To find the canonical equation of a circle, we need the coordinates of its center and its radius.

  1. Center of the Circle: The center of the circle lies at the midpoint of the diameter. To find the midpoint, we can use the midpoint formula: [ \text{Midpoint} = \left( \frac{x_1 + x_2}{2}, \frac{y_1 + y_2}{2} \right) ] Let's denote the coordinates of points A and D as ( (x_1, y_1) ) and ( (x_2, y_2) ) respectively.

  2. Radius of the Circle: The radius can be found by calculating the distance between the center of the circle and any of the points on the circumference.

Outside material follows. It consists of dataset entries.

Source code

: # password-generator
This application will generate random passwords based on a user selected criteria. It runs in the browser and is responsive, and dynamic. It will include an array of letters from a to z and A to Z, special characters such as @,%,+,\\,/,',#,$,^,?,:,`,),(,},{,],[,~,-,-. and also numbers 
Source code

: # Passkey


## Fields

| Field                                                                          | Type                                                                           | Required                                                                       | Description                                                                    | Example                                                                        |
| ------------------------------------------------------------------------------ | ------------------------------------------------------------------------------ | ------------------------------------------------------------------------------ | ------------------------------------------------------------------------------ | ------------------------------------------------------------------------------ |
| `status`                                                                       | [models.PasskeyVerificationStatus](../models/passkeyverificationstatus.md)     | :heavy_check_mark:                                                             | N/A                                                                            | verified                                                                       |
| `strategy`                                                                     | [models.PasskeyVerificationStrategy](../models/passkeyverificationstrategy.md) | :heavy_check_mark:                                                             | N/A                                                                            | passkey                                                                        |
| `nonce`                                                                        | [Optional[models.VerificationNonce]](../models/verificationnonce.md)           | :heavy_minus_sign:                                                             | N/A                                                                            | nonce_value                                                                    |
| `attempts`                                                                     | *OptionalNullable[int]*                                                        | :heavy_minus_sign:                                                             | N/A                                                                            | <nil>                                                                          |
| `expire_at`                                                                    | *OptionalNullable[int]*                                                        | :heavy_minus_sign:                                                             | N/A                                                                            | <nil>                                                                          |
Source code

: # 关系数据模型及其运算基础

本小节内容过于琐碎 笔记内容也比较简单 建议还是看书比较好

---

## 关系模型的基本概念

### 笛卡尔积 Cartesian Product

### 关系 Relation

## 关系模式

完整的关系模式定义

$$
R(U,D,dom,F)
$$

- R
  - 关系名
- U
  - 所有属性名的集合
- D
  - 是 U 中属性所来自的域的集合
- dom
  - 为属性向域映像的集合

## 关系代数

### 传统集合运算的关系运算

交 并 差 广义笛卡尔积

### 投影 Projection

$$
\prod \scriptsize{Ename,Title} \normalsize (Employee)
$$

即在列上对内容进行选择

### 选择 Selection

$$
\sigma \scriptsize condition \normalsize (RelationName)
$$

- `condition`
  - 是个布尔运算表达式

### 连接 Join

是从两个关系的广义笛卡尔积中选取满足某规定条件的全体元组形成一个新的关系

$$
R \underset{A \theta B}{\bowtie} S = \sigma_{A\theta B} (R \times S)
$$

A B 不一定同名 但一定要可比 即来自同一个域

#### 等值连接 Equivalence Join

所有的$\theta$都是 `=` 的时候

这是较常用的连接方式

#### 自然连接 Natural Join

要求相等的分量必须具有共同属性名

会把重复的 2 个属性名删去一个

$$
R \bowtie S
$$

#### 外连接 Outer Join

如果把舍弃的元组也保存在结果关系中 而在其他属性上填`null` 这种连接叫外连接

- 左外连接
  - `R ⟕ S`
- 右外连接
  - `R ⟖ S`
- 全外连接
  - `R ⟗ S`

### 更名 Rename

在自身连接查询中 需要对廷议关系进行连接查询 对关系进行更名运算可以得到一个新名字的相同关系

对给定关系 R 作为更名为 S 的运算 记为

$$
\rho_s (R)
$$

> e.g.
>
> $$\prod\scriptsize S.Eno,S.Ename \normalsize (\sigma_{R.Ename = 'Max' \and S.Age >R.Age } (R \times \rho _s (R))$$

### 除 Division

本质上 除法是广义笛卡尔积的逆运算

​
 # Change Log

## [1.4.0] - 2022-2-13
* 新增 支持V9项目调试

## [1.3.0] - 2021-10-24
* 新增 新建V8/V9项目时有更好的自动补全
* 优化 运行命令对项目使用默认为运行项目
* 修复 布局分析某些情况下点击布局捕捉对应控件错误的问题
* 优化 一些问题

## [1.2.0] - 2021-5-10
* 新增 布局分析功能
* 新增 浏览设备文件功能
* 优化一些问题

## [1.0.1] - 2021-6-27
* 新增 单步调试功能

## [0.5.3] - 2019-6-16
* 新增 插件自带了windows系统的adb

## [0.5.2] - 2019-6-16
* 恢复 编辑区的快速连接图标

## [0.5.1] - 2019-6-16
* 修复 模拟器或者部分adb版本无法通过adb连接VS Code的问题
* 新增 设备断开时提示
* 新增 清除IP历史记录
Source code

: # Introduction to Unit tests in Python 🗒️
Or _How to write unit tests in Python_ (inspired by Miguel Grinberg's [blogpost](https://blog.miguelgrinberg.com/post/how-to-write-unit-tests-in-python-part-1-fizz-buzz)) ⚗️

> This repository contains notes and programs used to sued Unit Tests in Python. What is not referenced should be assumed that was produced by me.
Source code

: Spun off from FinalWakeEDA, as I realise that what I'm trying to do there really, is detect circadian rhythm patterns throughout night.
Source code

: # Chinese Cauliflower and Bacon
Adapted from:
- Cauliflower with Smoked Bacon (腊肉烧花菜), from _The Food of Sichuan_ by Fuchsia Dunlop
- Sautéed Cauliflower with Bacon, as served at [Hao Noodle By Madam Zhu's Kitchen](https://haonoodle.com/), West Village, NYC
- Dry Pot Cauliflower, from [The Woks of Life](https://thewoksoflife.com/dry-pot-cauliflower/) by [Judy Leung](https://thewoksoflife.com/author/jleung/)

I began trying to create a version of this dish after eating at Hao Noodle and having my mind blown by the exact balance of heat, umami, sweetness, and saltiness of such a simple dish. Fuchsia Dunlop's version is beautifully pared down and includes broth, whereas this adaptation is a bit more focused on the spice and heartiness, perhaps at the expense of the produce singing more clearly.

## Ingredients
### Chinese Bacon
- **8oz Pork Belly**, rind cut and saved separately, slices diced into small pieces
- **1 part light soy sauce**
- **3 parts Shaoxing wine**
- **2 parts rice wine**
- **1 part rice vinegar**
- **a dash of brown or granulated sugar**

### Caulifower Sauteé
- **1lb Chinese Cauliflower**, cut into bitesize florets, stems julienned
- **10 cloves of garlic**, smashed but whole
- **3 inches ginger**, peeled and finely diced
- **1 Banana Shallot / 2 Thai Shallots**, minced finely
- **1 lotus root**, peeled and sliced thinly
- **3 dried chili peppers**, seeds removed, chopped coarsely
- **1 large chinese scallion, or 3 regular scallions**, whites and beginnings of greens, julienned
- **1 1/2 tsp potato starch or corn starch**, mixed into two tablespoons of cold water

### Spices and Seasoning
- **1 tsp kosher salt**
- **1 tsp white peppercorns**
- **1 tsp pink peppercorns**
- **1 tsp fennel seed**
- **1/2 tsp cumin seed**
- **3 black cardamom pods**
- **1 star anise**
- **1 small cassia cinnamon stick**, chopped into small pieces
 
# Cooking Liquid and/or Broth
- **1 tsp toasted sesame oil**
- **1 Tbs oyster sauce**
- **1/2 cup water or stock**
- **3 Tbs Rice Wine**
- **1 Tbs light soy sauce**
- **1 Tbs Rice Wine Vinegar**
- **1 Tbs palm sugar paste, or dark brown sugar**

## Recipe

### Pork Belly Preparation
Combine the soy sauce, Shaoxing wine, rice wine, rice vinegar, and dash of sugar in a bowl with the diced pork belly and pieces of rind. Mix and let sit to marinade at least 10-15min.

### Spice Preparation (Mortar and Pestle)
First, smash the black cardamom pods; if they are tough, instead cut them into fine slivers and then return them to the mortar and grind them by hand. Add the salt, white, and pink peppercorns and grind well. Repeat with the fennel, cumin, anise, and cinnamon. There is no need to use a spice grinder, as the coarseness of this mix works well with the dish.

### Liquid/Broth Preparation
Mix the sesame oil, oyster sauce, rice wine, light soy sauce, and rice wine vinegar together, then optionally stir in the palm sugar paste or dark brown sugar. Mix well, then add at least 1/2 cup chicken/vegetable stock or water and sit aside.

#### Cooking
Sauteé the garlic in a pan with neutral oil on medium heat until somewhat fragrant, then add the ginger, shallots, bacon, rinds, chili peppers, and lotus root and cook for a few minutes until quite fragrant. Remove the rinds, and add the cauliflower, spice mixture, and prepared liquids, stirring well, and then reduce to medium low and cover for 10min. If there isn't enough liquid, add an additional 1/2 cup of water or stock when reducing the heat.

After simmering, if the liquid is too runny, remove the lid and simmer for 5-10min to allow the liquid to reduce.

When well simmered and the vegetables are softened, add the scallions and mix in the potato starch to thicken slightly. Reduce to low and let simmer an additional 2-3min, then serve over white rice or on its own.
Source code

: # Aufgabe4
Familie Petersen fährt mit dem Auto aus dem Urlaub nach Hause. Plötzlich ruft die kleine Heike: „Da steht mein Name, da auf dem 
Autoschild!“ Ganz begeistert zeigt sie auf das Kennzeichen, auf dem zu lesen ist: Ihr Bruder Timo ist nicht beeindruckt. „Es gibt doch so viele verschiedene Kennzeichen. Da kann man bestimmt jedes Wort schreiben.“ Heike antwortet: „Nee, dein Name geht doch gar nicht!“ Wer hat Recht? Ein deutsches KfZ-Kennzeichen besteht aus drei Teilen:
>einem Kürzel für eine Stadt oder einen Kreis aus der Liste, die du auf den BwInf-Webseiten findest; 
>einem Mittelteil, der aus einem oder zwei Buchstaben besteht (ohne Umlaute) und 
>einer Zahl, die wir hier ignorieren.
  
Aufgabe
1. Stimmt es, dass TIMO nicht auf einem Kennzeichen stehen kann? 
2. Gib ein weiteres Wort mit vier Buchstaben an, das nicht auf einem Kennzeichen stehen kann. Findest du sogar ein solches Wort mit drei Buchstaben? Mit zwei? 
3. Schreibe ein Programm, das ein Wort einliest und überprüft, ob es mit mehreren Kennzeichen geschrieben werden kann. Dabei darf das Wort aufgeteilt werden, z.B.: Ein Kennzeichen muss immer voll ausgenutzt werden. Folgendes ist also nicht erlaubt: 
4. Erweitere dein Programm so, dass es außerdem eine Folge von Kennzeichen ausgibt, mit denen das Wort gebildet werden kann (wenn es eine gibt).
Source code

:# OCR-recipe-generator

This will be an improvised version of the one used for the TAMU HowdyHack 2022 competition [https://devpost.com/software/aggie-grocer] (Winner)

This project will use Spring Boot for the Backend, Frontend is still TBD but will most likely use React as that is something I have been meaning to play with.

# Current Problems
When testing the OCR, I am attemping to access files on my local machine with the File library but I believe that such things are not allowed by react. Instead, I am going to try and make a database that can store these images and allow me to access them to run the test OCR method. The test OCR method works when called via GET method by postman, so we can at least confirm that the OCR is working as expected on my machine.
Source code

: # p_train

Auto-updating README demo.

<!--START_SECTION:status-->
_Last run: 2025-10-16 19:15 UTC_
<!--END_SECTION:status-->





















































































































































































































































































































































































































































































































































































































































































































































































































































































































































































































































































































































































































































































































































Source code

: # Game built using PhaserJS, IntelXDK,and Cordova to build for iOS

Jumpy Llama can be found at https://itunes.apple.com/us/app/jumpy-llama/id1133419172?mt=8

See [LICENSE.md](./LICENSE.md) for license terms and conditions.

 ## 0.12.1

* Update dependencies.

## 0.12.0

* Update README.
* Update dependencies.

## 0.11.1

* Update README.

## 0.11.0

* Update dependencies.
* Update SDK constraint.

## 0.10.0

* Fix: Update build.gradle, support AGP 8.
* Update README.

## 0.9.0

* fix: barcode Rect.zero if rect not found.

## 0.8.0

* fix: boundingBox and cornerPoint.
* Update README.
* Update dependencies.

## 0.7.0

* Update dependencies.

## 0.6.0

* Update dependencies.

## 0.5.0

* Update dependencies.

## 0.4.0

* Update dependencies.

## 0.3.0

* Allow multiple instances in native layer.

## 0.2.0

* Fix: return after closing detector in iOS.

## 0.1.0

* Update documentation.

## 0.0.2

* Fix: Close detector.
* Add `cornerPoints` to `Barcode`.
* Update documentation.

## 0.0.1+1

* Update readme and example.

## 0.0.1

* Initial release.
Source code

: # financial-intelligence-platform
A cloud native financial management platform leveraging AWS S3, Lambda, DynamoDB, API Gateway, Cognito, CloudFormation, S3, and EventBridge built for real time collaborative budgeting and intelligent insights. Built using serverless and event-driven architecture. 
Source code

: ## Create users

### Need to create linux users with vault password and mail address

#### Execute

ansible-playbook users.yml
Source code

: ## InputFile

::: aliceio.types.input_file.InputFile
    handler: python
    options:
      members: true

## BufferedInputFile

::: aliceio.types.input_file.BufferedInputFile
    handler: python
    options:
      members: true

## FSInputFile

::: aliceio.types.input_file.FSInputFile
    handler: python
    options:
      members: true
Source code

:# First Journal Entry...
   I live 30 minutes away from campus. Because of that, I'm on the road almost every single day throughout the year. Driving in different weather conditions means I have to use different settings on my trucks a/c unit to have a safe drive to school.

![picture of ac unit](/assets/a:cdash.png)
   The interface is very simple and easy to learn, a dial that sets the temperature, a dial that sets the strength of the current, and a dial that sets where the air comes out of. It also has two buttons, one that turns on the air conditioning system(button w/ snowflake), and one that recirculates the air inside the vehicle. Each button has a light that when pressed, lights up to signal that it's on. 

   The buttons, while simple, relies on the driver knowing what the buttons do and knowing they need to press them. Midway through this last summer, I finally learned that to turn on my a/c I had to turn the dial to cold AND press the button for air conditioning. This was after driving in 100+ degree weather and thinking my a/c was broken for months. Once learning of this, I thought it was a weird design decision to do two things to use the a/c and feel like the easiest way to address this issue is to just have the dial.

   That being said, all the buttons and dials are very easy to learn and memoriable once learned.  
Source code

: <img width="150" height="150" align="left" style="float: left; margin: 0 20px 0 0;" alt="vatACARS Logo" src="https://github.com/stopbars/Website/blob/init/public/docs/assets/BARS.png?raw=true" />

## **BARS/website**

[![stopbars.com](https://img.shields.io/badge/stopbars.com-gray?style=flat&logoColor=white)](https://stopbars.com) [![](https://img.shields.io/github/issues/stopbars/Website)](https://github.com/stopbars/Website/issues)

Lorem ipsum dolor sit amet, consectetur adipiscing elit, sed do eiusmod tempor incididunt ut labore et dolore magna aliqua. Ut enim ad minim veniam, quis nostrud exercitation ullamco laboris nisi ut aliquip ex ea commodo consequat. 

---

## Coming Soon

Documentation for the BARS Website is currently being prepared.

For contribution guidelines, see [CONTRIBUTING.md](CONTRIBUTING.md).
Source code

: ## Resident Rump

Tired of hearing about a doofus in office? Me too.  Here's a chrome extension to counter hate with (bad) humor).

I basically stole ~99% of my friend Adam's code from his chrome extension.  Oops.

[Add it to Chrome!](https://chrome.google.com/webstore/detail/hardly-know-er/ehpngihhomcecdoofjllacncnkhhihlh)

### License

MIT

Given the points A(-3,1) and D(2,5), let's find the center and the radius:

  1. Center of the Circle: Using the midpoint formula: [ \text{Midpoint} = \left( \frac{-3 + 2}{2}, \frac{1 + 5}{2} \right) ] [ \text{Midpoint} = \left( \frac{-1}{2}, 3 \right) ]

  2. Radius of the Circle: We can choose any of the points, say A(-3,1), and calculate the distance to the center: [ \text{Distance} = \sqrt{(x_2 - x_1)^2 + (y_2 - y_1)^2} ] [ \text{Distance} = \sqrt{(-\frac{1}{2} - (-3))^2 + (3 - 1)^2} ] [ \text{Distance} = \sqrt{\frac{25}{4} + 4} ] [ \text{Distance} = \sqrt{\frac{41}{4}} ]

So, the center of the circle is ( \left( -\frac{1}{2}, 3 \right) ) and the radius is ( \sqrt{\frac{41}{4}} ).

The canonical equation of a circle is: [ (x - h)^2 + (y - k)^2 = r^2 ] where ( (h, k) ) are the coordinates of the center, and ( r ) is the radius.

Substitute the values we found: [ \left( x + \frac{1}{2} \right)^2 + \left( y - 3 \right)^2 = \left( \sqrt{\frac{41}{4}} \right)^2 ]

This is the canonical equation of the circle.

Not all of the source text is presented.